闇が渦巻く世界の果てで
レンから衝撃的な連絡が来たのは、何十年もしてからのことだった。
【ユーマが魔力を捨てて作った子供が、魔力を持っています。女の子ですが、成長すればユーリをも越す力を持っているかと】
色々あり、王国から離れていた俺に届いたそのメッセージは、かなり嬉しい物だった。
「ユカちゃん───か」
レンがうまい具合にその女の子を王族にし、もう大分馴染んできたらしい。
早く会いたい
そんな気持ちが沢山あった。
ユーマも魔力を戻し、またストライアにいるらしい。
問題は、ユカちゃんの母親だ。
将来邪魔になる可能性が高い。
今のうちに殺しておくか───?
レンに命令して母親を殺す。
ただ事件はその後に起きた。
母親の死を知ったユーマが、子供の記憶を全て消してどこかへ消えた。
彼も馬鹿じゃない。
追跡されないように、魔力は妙な所に捨ててあった。
探すのには本当に苦労したし、見つけた時にユカはユーマの家にいない物だから、どうするかはかなり悩んだ。

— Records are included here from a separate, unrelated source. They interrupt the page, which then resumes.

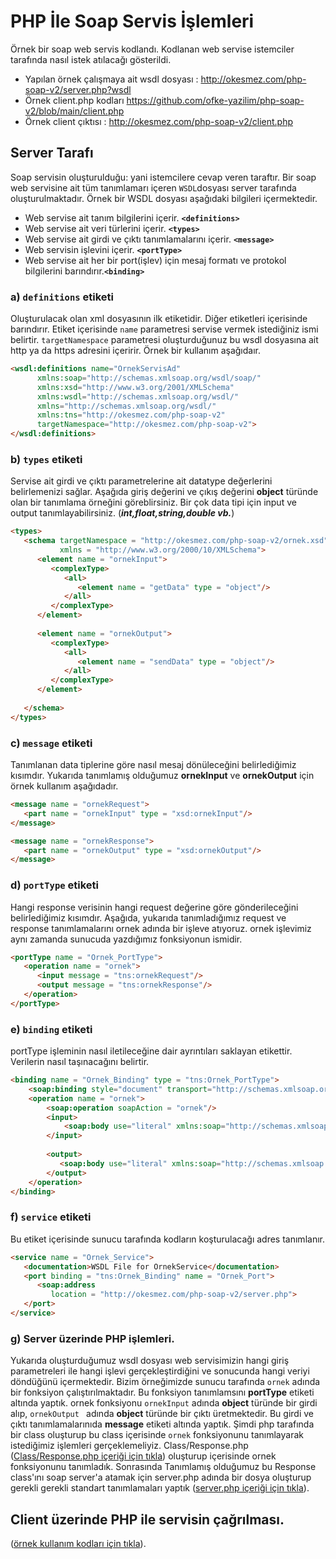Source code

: # PHP İle Soap Servis İşlemleri 
Örnek bir soap web servis kodlandı. Kodlanan web servise istemciler tarafında 
nasıl istek atılacağı gösterildi. 
- Yapılan örnek çalışmaya ait wsdl dosyası : 
<a href='http://okesmez.com/php-soap-v2/server.php?wsdl'>http://okesmez.com/php-soap-v2/server.php?wsdl</a>
- Örnek client.php kodları
<a href='https://github.com/ofke-yazilim/php-soap-v2/blob/main/client.php'>https://github.com/ofke-yazilim/php-soap-v2/blob/main/client.php</a>
- Örnek client çıktısı : 
<a href='http://okesmez.com/php-soap-v2/client.php'>http://okesmez.com/php-soap-v2/client.php</a>
## Server Tarafı 
Soap servisin oluşturulduğu: yani istemcilere cevap veren taraftır. Bir soap web servisine ait tüm 
tanımlamarı içeren `WSDL`dosyası server tarafında oluşturulmaktadır. Örnek bir WSDL dosyası aşağıdaki 
bilgileri içermektedir. 

- Web servise ait tanım bilgilerini içerir. **`<definitions>`**
- Web servise ait veri türlerini içerir. **`<types>`**
- Web servise ait girdi ve çıktı tanımlamalarını içerir. **`<message>`**
- Web servisin işlevini içerir. **`<portType>`**
- Web servise ait her bir port(işlev) için mesaj formatı ve protokol bilgilerini barındırır.**`<binding>`**

### a) **`definitions`** etiketi
Oluşturulacak olan xml dosyasının ilk etiketidir. Diğer etiketleri içerisinde barındırır. Etiket içerisinde 
`name` parametresi servise vermek istediğiniz ismi belirtir. `targetNamespace` parametresi oluşturduğunuz bu wsdl 
dosyasına ait http ya da https adresini içeririr. Örnek bir kullanım aşağıdaır.
```html
<wsdl:definitions name="OrnekServisAd"
      xmlns:soap="http://schemas.xmlsoap.org/wsdl/soap/"
      xmlns:xsd="http://www.w3.org/2001/XMLSchema"
      xmlns:wsdl="http://schemas.xmlsoap.org/wsdl/"
      xmlns="http://schemas.xmlsoap.org/wsdl/"
      xmlns:tns="http://okesmez.com/php-soap-v2"
      targetNamespace="http://okesmez.com/php-soap-v2">
</wsdl:definitions>
```
### b) **`types`** etiketi
Servise ait girdi ve çıktı parametrelerine ait datatype değerlerini belirlemenizi sağlar. Aşağıda giriş değerini ve çıkış değerini **object**
türünde olan bir tanımlama örneğini göreblirsiniz. Bir çok data tipi için input ve output tanımlayabilirsiniz. (_**int,float,string,double vb.**_)
```html
<types>
   <schema targetNamespace = "http://okesmez.com/php-soap-v2/ornek.xsd" 
           xmlns = "http://www.w3.org/2000/10/XMLSchema">	
      <element name = "ornekInput">
         <complexType>
            <all>
               <element name = "getData" type = "object"/>
            </all>
         </complexType>
      </element>
		
      <element name = "ornekOutput">
         <complexType>
            <all>
               <element name = "sendData" type = "object"/>
            </all>
         </complexType>
      </element>
		
   </schema>
</types>
```
### c) **`message`** etiketi
Tanımlanan data tiplerine göre nasıl mesaj dönüleceğini belirlediğimiz kısımdır. Yukarıda tanımlamış olduğumuz **ornekInput** ve **ornekOutput** için 
örnek kullanım aşağıdadır.
```html
<message name = "ornekRequest">
   <part name = "ornekInput" type = "xsd:ornekInput"/>
</message>

<message name = "ornekResponse">
   <part name = "ornekOutput" type = "xsd:ornekOutput"/>
</message>
```

### d) **`portType`** etiketi
Hangi response verisinin hangi request değerine göre gönderileceğini belirlediğimiz kısımdır. Aşağıda, yukarıda tanımladığımız request ve response tanımlamalarını
ornek adında bir işleve atıyoruz. ornek işlevimiz aynı zamanda sunucuda yazdığımız fonksiyonun ismidir.
```html
<portType name = "Ornek_PortType">
   <operation name = "ornek">
      <input message = "tns:ornekRequest"/>
      <output message = "tns:ornekResponse"/>
   </operation>
</portType>
```

### e) **`binding`** etiketi
portType işleminin nasıl iletileceğine dair ayrıntıları saklayan etikettir. Verilerin nasıl taşınacağını belirtir.
```html
<binding name = "Ornek_Binding" type = "tns:Ornek_PortType">
    <soap:binding style="document" transport="http://schemas.xmlsoap.org/soap/http" xmlns:soap="http://schemas.xmlsoap.org/wsdl/soap/"/>
    <operation name = "ornek">
        <soap:operation soapAction = "ornek"/>
        <input>
            <soap:body use="literal" xmlns:soap="http://schemas.xmlsoap.org/wsdl/soap/"/>
        </input>
    
        <output>
           <soap:body use="literal" xmlns:soap="http://schemas.xmlsoap.org/wsdl/soap/"/>
        </output>
    </operation>
</binding>
```

### f) **`service`** etiketi
Bu etiket içerisinde sunucu tarafında kodların koşturulacağı adres tanımlanır.
```html
<service name = "Ornek_Service">
   <documentation>WSDL File for OrnekService</documentation>
   <port binding = "tns:Ornek_Binding" name = "Ornek_Port">
      <soap:address
         location = "http://okesmez.com/php-soap-v2/server.php">
   </port>
</service>
```
### g) Server üzerinde PHP işlemleri.
Yukarıda oluşturduğumuz wsdl dosyası web servisimizin hangi giriş parametreleri ile hangi işlevi gerçekleştirdiğini ve sonucunda hangi veriyi döndüğünü 
içermektedir. Bizim örneğimizde sunucu tarafında `ornek` adında bir fonksiyon çalıştırılmaktadır. Bu fonksiyon tanımlamsını **portType** etiketi altında yaptık. 
ornek fonksiyonu `ornekInput` adında **object** türünde bir girdi alıp, `ornekOutput ` adında **object** türünde bir çıktı üretmektedir. Bu girdi ve
çıktı tanımlamalarınıda **message** etiketi altında yaptık.
Şimdi php tarafında bir class oluşturup bu class içerisinde `ornek` fonksiyonunu tanımlayarak istediğimiz işlemleri gerçeklemeliyiz. Class/Response.php
([Class/Response.php içeriği için tıkla](https://github.com/ofke-yazilim/php-soap-v2/blob/main/Class/Response.php 'Response.php'))
oluşturup içerisinde ornek fonksiyonunu tanımladık. Sonrasında Tanımlamış olduğumuz bu Response class'ını soap server'a atamak için server.php adında bir
dosya oluşturup gerekli gerekli standart tanımlamaları yaptık
([server.php içeriği için tıkla](https://github.com/ofke-yazilim/php-soap-v2/blob/main/server.php 'Server.php')).

## Client üzerinde PHP ile servisin çağrılması.
([örnek kullanım kodları için tıkla](https://github.com/ofke-yazilim/php-soap-v2/blob/main/client.php 'Client.php')).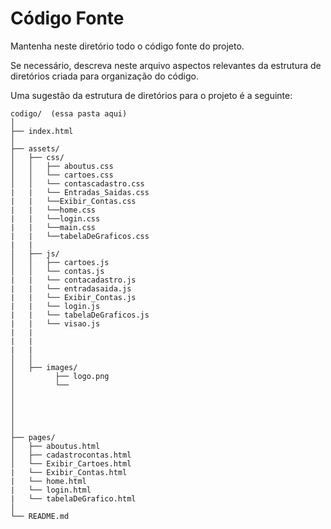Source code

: # Código Fonte

Mantenha neste diretório todo o código fonte do projeto.

Se necessário, descreva neste arquivo aspectos relevantes da estrutura de diretórios criada para organização do código.

Uma sugestão da estrutura de diretórios para o projeto é a seguinte:

```plaintext
codigo/  (essa pasta aqui)
│
├── index.html
│
├── assets/
│   ├── css/
│   │   ├── aboutus.css
│   │   └── cartoes.css
│   │   └── contascadastro.css
|   |   └── Entradas_Saidas.css
|   |   └──Exibir_Contas.css
|   |   └──home.css
|   |   └──login.css
|   |   └──main.css
|   |   └──tabelaDeGraficos.css
|   |
│   ├── js/
│   │   ├── cartoes.js
│   │   └── contas.js
|   |   └── contacadastro.js
|   |   └── entradasaida.js
|   |   └── Exibir_Contas.js
|   |   └── login.js
|   |   └── tabelaDeGraficos.js
|   |   └── visao.js
|   |   
|   |   
|   |   
│   │
│   ├── images/
│         ├── logo.png
│         └── 
│   
│   
│       
│       
│
├── pages/
│   ├── aboutus.html
│   ├── cadastrocontas.html
│   └── Exibir_Cartoes.html
|   └── Exibir_Contas.html
|   └── home.html
|   └── login.html
|   └── tabelaDeGrafico.html
│
└── README.md
```

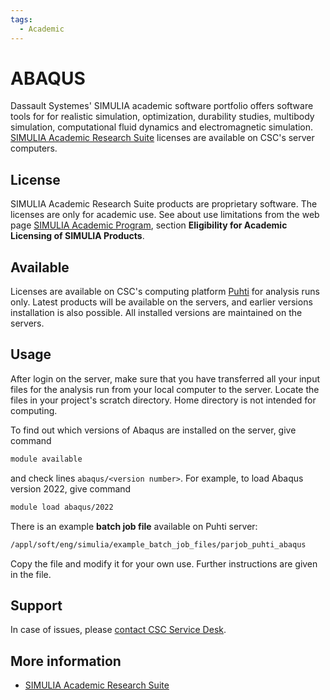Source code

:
 ```yaml
---
tags:
  - Academic
---
```


# ABAQUS

Dassault Systemes' SIMULIA academic software portfolio offers software tools for for realistic simulation, optimization, durability studies, multibody simulation, computational fluid dynamics and electromagnetic simulation. [SIMULIA Academic Research Suite](https://www.3ds.com/products-services/simulia/academia/) licenses are available on CSC's server computers. 

## License

SIMULIA Academic Research Suite products are proprietary software. The licenses are only for academic use. See about use limitations from the web page [SIMULIA Academic Program](https://edu.3ds.com/en/software/simulia-academic), section **Eligibility for Academic Licensing of SIMULIA Products**.

## Available

Licenses are available on CSC's computing platform [Puhti](../computing/available-systems.md) for analysis runs only. Latest products will be available on the servers, and earlier versions installation is also possible.  All installed versions are maintained on the servers.

## Usage

After login on the server, make sure that you have transferred all your input files for the analysis run from your local computer to the server. Locate the files in your project's scratch directory. Home directory is not intended for computing.

To find out which versions of Abaqus are installed on the server, give command

```bash
module available
```

and check lines `abaqus/<version number>`. For example, to load Abaqus version 2022, give command

```bash
module load abaqus/2022
```

There is an example **batch job file** available on Puhti server:

```bash
/appl/soft/eng/simulia/example_batch_job_files/parjob_puhti_abaqus
```

Copy the file and modify it for your own use. Further instructions are given in the file.

## Support

In case of issues, please [contact CSC Service Desk](../support/contact.md).

## More information

* [SIMULIA Academic Research Suite](https://www.3ds.com/products-services/simulia/academia/)
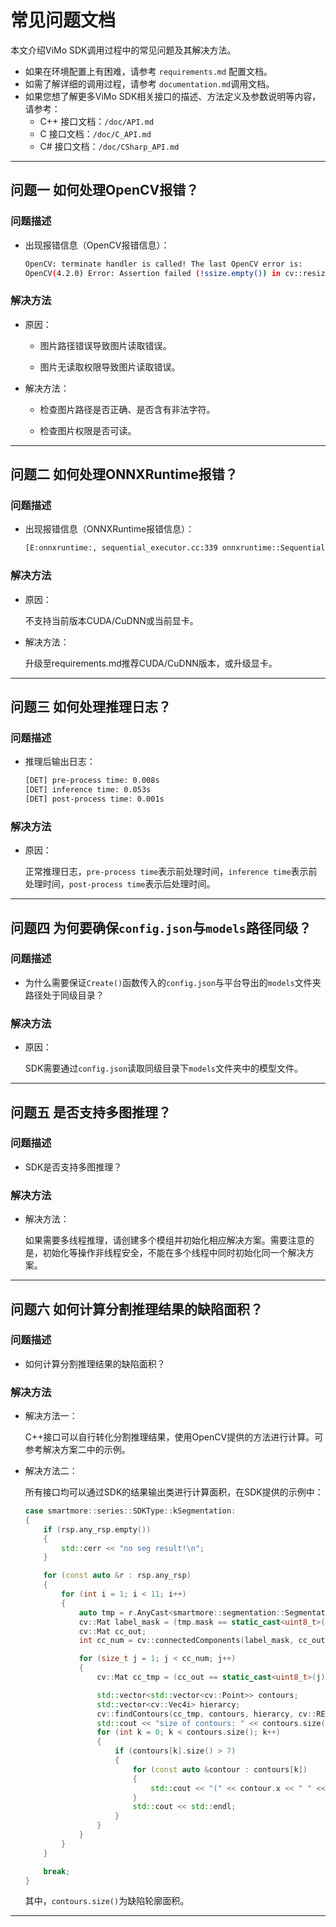 # 常见问题文档

本文介绍ViMo SDK调用过程中的常见问题及其解决方法。

- 如果在环境配置上有困难，请参考 `requirements.md` 配置文档。
- 如需了解详细的调用过程，请参考 `documentation.md`调用文档。
- 如果您想了解更多ViMo SDK相关接口的描述、方法定义及参数说明等内容，请参考：
  - C++ 接口文档：`/doc/API.md`
  - C 接口文档：`/doc/C_API.md`
  - C# 接口文档：`/doc/CSharp_API.md`

---

## 问题一 如何处理OpenCV报错？

### 问题描述

- 出现报错信息（OpenCV报错信息）：

    ```bash
    OpenCV: terminate handler is called! The last OpenCV error is:
    OpenCV(4.2.0) Error: Assertion failed (!ssize.empty()) in cv::resize, file C:\build\master_winpack-build-win64-vc15\opencv\modules\imgproc\src\resize.cpp, line 4045
    ```

### 解决方法

- 原因：

    - 图片路径错误导致图片读取错误。

    - 图片无读取权限导致图片读取错误。

- 解决方法：

    - 检查图片路径是否正确、是否含有非法字符。

    - 检查图片权限是否可读。

---

## 问题二 如何处理ONNXRuntime报错？

### 问题描述

- 出现报错信息（ONNXRuntime报错信息）：

    ```bash
    [E:onnxruntime:, sequential_executor.cc:339 onnxruntime::SequentialExecutor::Execute] Non-zero status code returned while running Relu node. Name:'Relu_2' Status Message: CUDA error cudaErrorNoKernelImageForDevice:no kernel image is available for execution on the device
    ```

### 解决方法

- 原因：

    不支持当前版本CUDA/CuDNN或当前显卡。

- 解决方法：

    升级至requirements.md推荐CUDA/CuDNN版本，或升级显卡。

---

## 问题三 如何处理推理日志？

### 问题描述

- 推理后输出日志：

    ```bash
    [DET] pre-process time: 0.008s
    [DET] inference time: 0.053s
    [DET] post-process time: 0.001s
    ```

### 解决方法

- 原因：

    正常推理日志，`pre-process time`表示前处理时间，`inference time`表示前处理时间，`post-process time`表示后处理时间。

---

## 问题四 为何要确保`config.json`与`models`路径同级？

### 问题描述

- 为什么需要保证`Create()`函数传入的`config.json`与平台导出的`models`文件夹路径处于同级目录？

### 解决方法

- 原因：

    SDK需要通过`config.json`读取同级目录下`models`文件夹中的模型文件。

---

## 问题五 是否支持多图推理？

### 问题描述

- SDK是否支持多图推理？

### 解决方法

- 解决方法：

    如果需要多线程推理，请创建多个模组并初始化相应解决方案。需要注意的是，初始化等操作非线程安全，不能在多个线程中同时初始化同一个解决方案。

---

## 问题六 如何计算分割推理结果的缺陷面积？

### 问题描述

- 如何计算分割推理结果的缺陷面积？

### 解决方法

- 解决方法一：

    C++接口可以自行转化分割推理结果，使用OpenCV提供的方法进行计算。可参考解决方案二中的示例。

- 解决方法二：

    所有接口均可以通过SDK的结果输出类进行计算面积，在SDK提供的示例中：

    ```c++
    case smartmore::series::SDKType::kSegmentation:
    {
        if (rsp.any_rsp.empty())
        {
            std::cerr << "no seg result!\n";
        }
    
        for (const auto &r : rsp.any_rsp)
        {
            for (int i = 1; i < 11; i++)
            {
                auto tmp = r.AnyCast<smartmore::segmentation::SegmentationResponse>();
                cv::Mat label_mask = (tmp.mask == static_cast<uint8_t>(i));
                cv::Mat cc_out;
                int cc_num = cv::connectedComponents(label_mask, cc_out, 8);
    
                for (size_t j = 1; j < cc_num; j++)
                {
                    cv::Mat cc_tmp = (cc_out == static_cast<uint8_t>(j));
    
                    std::vector<std::vector<cv::Point>> contours;
                    std::vector<cv::Vec4i> hierarcy;
                    cv::findContours(cc_tmp, contours, hierarcy, cv::RETR_CCOMP, cv::CHAIN_APPROX_SIMPLE);
                    std::cout << "size of contours: " << contours.size() << std::endl;
                    for (int k = 0; k < contours.size(); k++)
                    {
                        if (contours[k].size() > 7)
                        {
                            for (const auto &contour : contours[k])
                            {
                                std::cout << "(" << contour.x << " " << contour.y << ")";
                            }
                            std::cout << std::endl;
                        }
                    }
                }
            }
        }
    
        break;
    }
    ```

    其中，`contours.size()`为缺陷轮廓面积。

---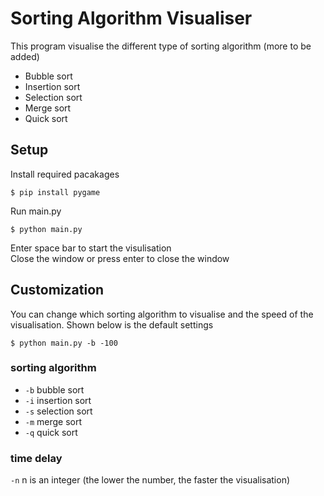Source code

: # Sorting Algorithm Visualiser

This program visualise the different type of sorting algorithm (more to be added)
- Bubble sort 
- Insertion sort
- Selection sort
- Merge sort
- Quick sort

## Setup
Install required pacakages
```
$ pip install pygame
```

Run main.py
```
$ python main.py
```

Enter space bar to start the visulisation  
Close the window or press enter to close the window

## Customization
You can change which sorting algorithm to visualise and the speed of the visualisation. Shown below is the default settings
```
$ python main.py -b -100
```
### sorting algorithm
- `-b`  bubble sort
- `-i`  insertion sort
- `-s`  selection sort
- `-m`  merge sort
- `-q`  quick sort

### time delay
`-n` n is an integer (the lower the number, the faster the visualisation)
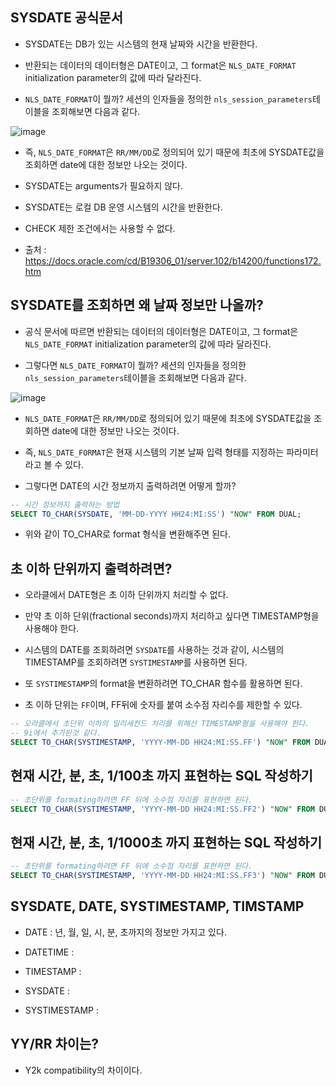 
## SYSDATE 공식문서

- SYSDATE는 DB가 있는 시스템의 현재 날짜와 시간을 반환한다.

- 반환되는 데이터의 데이터형은 DATE이고, 그 format은 `NLS_DATE_FORMAT` initialization parameter의 값에 따라 달라진다. 

- `NLS_DATE_FORMAT`이 뭘까? 세션의 인자들을 정의한 `nls_session_parameters`테이블을 조회해보면 다음과 같다.

![image](https://user-images.githubusercontent.com/77392444/115357801-f8e9d480-a1f7-11eb-803d-95bf4b0e1927.png)

- 즉, `NLS_DATE_FORMAT`은 `RR/MM/DD`로 정의되어 있기 때문에 최초에 SYSDATE값을 조회하면 date에 대한 정보만 나오는 것이다. 

- SYSDATE는 arguments가 필요하지 않다. 

- SYSDATE는 로컬 DB 운영 시스템의 시간을 반환한다.

- CHECK 제한 조건에서는 사용할 수 없다.

- 출처 : https://docs.oracle.com/cd/B19306_01/server.102/b14200/functions172.htm


## SYSDATE를 조회하면 왜 날짜 정보만 나올까?

- 공식 문서에 따르면 반환되는 데이터의 데이터형은 DATE이고, 그 format은 `NLS_DATE_FORMAT` initialization parameter의 값에 따라 달라진다. 

- 그렇다면 `NLS_DATE_FORMAT`이 뭘까? 세션의 인자들을 정의한 `nls_session_parameters`테이블을 조회해보면 다음과 같다.

![image](https://user-images.githubusercontent.com/77392444/115357801-f8e9d480-a1f7-11eb-803d-95bf4b0e1927.png)

- `NLS_DATE_FORMAT`은 `RR/MM/DD`로 정의되어 있기 때문에 최초에 SYSDATE값을 조회하면 date에 대한 정보만 나오는 것이다. 

- 즉, `NLS_DATE_FORMAT`은 현재 시스템의 기본 날짜 입력 형태를 지정하는 파라미터라고 볼 수 있다. 

- 그렇다면 DATE의 시간 정보까지 출력하려면 어떻게 할까?

```sql
-- 시간 정보까지 출력하는 방법
SELECT TO_CHAR(SYSDATE, 'MM-DD-YYYY HH24:MI:SS') "NOW" FROM DUAL;
```

- 위와 같이 TO_CHAR로 format 형식을 변환해주면 된다. 


## 초 이하 단위까지 출력하려면?

- 오라클에서 DATE형은 초 이하 단위까지 처리할 수 없다. 

- 만약 초 이하 단위(fractional seconds)까지 처리하고 싶다면 TIMESTAMP형을 사용해야 한다. 

- 시스템의 DATE를 조회하려면 `SYSDATE`를 사용하는 것과 같이, 시스템의 TIMESTAMP를 조회하려면 `SYSTIMESTAMP`를 사용하면 된다. 

- 또 `SYSTIMESTAMP`의 format을 변환하려면 TO_CHAR 함수를 활용하면 된다. 

- 초 이하 단위는 `FF`이며, FF뒤에 숫자를 붙여 소수점 자리수를 제한할 수 있다. 

```SQL
-- 오라클에서 초단위 이하의 밀리세컨드 처리를 위해선 TIMESTAMP형을 사용해야 한다.
-- 9i에서 추가된것 같다.
SELECT TO_CHAR(SYSTIMESTAMP, 'YYYY-MM-DD HH24:MI:SS.FF') "NOW" FROM DUAL;
```


## 현재 시간, 분, 초, 1/100초 까지 표현하는 SQL 작성하기

```SQL
-- 초단위를 formating하려면 FF 뒤에 소수점 자리를 표현하면 된다. 
SELECT TO_CHAR(SYSTIMESTAMP, 'YYYY-MM-DD HH24:MI:SS.FF2') "NOW" FROM DUAL;
```



## 현재 시간, 분, 초, 1/1000초 까지 표현하는 SQL 작성하기

```SQL
-- 초단위를 formating하려면 FF 뒤에 소수점 자리를 표현하면 된다. 
SELECT TO_CHAR(SYSTIMESTAMP, 'YYYY-MM-DD HH24:MI:SS.FF3') "NOW" FROM DUAL;
```

## SYSDATE, DATE, SYSTIMESTAMP, TIMSTAMP

- DATE : 년, 월, 일, 시, 분, 초까지의 정보만 가지고 있다. 

- DATETIME : 

- TIMESTAMP : 

- SYSDATE : 

- SYSTIMESTAMP : 


## YY/RR 차이는?

- Y2k compatibility의 차이이다.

「お願いですトール様‼︎ゆかだけは───あの子だけは───今の学校生活を守ってあげたい‼︎今の笑顔を大切にしたい‼︎」
そう、俺に懇願してくるユーマを見て、俺は微かに微笑んだ。
なら、そうしてやろうじゃないか。
しばらくはその学校生活を楽しませてから、全てを奪ってこちら側に取り入れよう。
彼女が大きくなって、不老になるくらいまで成長したら、迎えに行ってあげないとな───
俺は躊躇いもなくユーマを殺した。
あくまでも病気で死んだかのように───
「お父さん⁉︎嘘…やだ…」
家に帰って倒れていたユーマを見て涙を流している女の子。
この子が、ユカ───か。
ユーマに似ていて顔立ちが整っているし、レンに王族として登録されただけあって、髪の色、目の色も少しストライアの王族らしい。
可愛い
そう思った。
初めて女の子に対してそんな感情を抱いた。
手に入れたい。
自分の物にしたい。
そういう感情が疼く。
だから、彼女が高校生になる少し前から、人間達を集めた殺し合わせるゲームを開催した。
何校もの学校を巻き込んで、沢山の犠牲者を出した。
より人間を減らしてストライアの勢力を拡大させるために。
そしてたまたま巻き込んだ学校が、ユカのいる学校になった時、丁度ユカが思い通りに成長した時だった。
「絶対に、手に入れる───」
ユーリがどこで何を聞いているかは分からないから、わざわざ初対面のふりをして振る舞って、それで少しずつ彼女を追い詰めた。